Saraha était un grand Maître Bouddhiste. Tous parlent de Saraha comme du "Grand Brahmane"
Pour Saraha, les « hommes sensuels » sont illusionnés.
Mais, contrairement à l‘ascèse catholique qui considère les plaisirs sensuels comme « contraire à la volonté de Dieu », pour Saraha, ils doivent être abandonnés simplement parce qu’ils sont un obstacle à la naissance d’une joie infiniment plus haute, plus subtile qui est celle naissant de la connaissance de notre véritable nature.
L’homme qui délaisse cette béatitude indestructible pour un plaisir passager, limité est donc à plaindre et fait l’objet de toute la compassion de Saraha.
Cependant, un être réalisé, pleinement illuminé, peut vivre n’importe quelle situation, en apparence la plus scandaleuse, tout en demeurant pur, détaché, puisque toutes choses sont extase et joie sans limites pour lui.
-Cette dernière phrase est pleine de sagesse, malgré les apparences, en effet, un être réalisé n’a aucun attachement, il peut donc avoir une vie sexuelle ou autre, paraissant fou aux yeux des hommes ou impurs cela le laisse totalement indifférent.

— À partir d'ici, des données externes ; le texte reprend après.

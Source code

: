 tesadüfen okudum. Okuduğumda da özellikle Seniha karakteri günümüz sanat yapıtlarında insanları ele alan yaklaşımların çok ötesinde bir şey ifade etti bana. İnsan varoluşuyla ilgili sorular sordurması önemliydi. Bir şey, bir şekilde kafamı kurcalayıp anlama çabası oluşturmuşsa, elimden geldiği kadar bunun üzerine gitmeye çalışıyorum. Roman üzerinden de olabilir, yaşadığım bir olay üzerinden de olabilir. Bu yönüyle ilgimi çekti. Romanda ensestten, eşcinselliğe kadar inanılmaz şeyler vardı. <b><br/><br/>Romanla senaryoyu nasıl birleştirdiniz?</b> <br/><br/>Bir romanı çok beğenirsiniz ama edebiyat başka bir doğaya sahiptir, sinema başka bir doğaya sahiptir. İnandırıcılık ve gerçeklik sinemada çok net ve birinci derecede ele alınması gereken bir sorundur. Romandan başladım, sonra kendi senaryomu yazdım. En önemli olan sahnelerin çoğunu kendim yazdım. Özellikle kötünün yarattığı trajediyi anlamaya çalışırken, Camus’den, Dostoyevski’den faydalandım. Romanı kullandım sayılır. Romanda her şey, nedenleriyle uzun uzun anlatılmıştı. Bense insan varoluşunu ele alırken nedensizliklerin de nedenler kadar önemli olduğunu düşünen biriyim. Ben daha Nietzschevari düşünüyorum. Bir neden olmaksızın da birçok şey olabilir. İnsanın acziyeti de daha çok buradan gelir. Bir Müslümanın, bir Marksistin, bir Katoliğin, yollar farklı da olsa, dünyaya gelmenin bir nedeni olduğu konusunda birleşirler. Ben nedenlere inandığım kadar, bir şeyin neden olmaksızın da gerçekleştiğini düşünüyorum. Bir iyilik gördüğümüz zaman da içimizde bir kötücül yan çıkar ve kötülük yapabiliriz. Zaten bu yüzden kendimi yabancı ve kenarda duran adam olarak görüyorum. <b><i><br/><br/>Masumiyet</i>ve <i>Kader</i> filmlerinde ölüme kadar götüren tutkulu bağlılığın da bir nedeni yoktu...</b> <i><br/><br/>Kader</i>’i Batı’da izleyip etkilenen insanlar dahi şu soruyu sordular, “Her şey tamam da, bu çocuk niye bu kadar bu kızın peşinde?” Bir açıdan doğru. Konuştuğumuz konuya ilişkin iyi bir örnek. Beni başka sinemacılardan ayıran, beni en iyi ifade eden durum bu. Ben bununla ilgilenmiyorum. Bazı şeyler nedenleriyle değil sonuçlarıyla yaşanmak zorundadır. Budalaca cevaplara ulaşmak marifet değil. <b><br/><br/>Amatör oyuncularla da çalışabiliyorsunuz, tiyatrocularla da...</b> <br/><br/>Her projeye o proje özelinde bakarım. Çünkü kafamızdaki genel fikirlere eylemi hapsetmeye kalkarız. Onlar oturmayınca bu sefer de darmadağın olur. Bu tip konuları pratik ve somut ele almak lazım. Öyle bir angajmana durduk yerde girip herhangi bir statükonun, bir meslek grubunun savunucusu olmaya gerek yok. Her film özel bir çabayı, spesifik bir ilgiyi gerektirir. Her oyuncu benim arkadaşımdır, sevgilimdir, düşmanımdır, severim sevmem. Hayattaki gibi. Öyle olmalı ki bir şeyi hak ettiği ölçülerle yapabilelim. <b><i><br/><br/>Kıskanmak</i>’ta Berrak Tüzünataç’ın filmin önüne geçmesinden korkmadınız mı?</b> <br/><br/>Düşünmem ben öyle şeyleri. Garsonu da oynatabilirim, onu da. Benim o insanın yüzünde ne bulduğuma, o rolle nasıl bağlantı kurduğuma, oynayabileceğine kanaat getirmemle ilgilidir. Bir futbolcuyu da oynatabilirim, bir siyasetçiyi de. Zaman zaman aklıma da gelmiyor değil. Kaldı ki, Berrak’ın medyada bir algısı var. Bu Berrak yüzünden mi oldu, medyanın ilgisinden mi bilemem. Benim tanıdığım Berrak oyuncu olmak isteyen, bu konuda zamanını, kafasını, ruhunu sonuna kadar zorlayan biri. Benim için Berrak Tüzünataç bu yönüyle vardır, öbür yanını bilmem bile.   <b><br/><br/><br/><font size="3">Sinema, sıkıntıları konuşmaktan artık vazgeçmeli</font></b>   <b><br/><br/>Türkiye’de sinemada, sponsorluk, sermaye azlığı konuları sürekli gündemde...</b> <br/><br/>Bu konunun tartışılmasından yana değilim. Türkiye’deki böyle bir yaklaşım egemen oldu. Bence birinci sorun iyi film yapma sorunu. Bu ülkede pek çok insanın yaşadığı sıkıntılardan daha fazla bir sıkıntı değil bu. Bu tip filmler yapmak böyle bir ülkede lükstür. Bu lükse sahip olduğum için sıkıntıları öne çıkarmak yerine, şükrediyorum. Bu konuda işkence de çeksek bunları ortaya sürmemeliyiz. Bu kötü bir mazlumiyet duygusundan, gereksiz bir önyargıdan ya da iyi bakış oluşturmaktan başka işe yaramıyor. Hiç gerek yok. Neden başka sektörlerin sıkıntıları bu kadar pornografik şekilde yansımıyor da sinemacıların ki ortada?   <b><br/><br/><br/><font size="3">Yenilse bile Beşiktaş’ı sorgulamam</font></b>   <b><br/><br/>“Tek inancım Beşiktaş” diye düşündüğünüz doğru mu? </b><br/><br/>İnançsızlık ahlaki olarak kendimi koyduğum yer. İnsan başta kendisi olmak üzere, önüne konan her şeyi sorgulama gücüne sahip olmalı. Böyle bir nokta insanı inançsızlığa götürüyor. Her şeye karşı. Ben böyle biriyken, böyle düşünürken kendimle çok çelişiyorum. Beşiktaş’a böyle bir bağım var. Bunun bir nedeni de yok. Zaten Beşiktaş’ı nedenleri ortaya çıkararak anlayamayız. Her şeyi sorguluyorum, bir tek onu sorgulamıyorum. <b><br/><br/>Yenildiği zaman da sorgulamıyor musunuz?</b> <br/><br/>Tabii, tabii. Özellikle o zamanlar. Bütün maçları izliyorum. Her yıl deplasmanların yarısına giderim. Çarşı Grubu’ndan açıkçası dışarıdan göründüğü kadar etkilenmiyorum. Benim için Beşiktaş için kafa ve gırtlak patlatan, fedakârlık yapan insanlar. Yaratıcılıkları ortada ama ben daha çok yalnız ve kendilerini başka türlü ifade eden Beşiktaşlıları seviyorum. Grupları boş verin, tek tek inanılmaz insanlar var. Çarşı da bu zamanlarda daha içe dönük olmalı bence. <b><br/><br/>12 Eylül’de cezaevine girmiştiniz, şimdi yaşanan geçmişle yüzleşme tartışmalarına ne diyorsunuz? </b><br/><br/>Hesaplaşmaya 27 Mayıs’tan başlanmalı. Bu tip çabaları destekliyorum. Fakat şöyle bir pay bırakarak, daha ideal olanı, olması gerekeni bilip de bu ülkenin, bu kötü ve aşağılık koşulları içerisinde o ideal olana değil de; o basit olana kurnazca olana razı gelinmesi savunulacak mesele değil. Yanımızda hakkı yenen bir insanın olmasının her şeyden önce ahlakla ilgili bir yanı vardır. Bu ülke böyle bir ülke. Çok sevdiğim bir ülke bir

Prenons l’exemple qui me vient sur le moment « Deshimaru » était un grand Maître Zen et pourtant il buvait et même quelques fois faisaient boire ses disciples… mais alors me direz-vous, quelle différence y a-t-il en un disciple qui boit avec Deshimaru ou a des relations sexuelles ( pas avec le Maître, bien sûr) et « moi *» qui boit quand j’en ai envie ?
*précision, il ne s’agit de « moi » Aditi-
La différence est celle-ci, lorsqu’un Maître demande a un disciple de faire ceci ou cela Il contrôle et sait exactement de quoi le disciple a besoin en cet instant précis, c’est souvent pour casser un concept, une habitude… Ce qui est demandé, par le Maître, ne l’est pas pour que vous retiriez du plaisir mais pour que vous compreniez et dépassiez ce qui vous bride sur le chemin…
Car le Maître ne peut avoir que de la compassion pour le disciple qui se perd dans des plaisirs illusoires.
L’homme est enclin au désir et lorsqu’il s’y adonne c’est sans sagesse et nous savons que le désir est insatiable… Pourquoi devient-on alcoolique ? Parce que le premier verre était « bon » pour nous, puis nous commençons à boire un peu chaque jour, puis plusieurs fois par jour… les alcooliques sont rarement saouls, la plupart du temps, ils tiennent bien l’alcool… De même celui qui s’adonne aux plaisirs sensuels sans retenue finit par créer en lui un « besoin » car, pensent-ils il ne peut vivre « sans cette addiction ».
Tout cela est pure illusion… c’est l’attachement au plaisir qui provoque le désir de renouveler sans cesse ce qui nous a procuré du plaisir.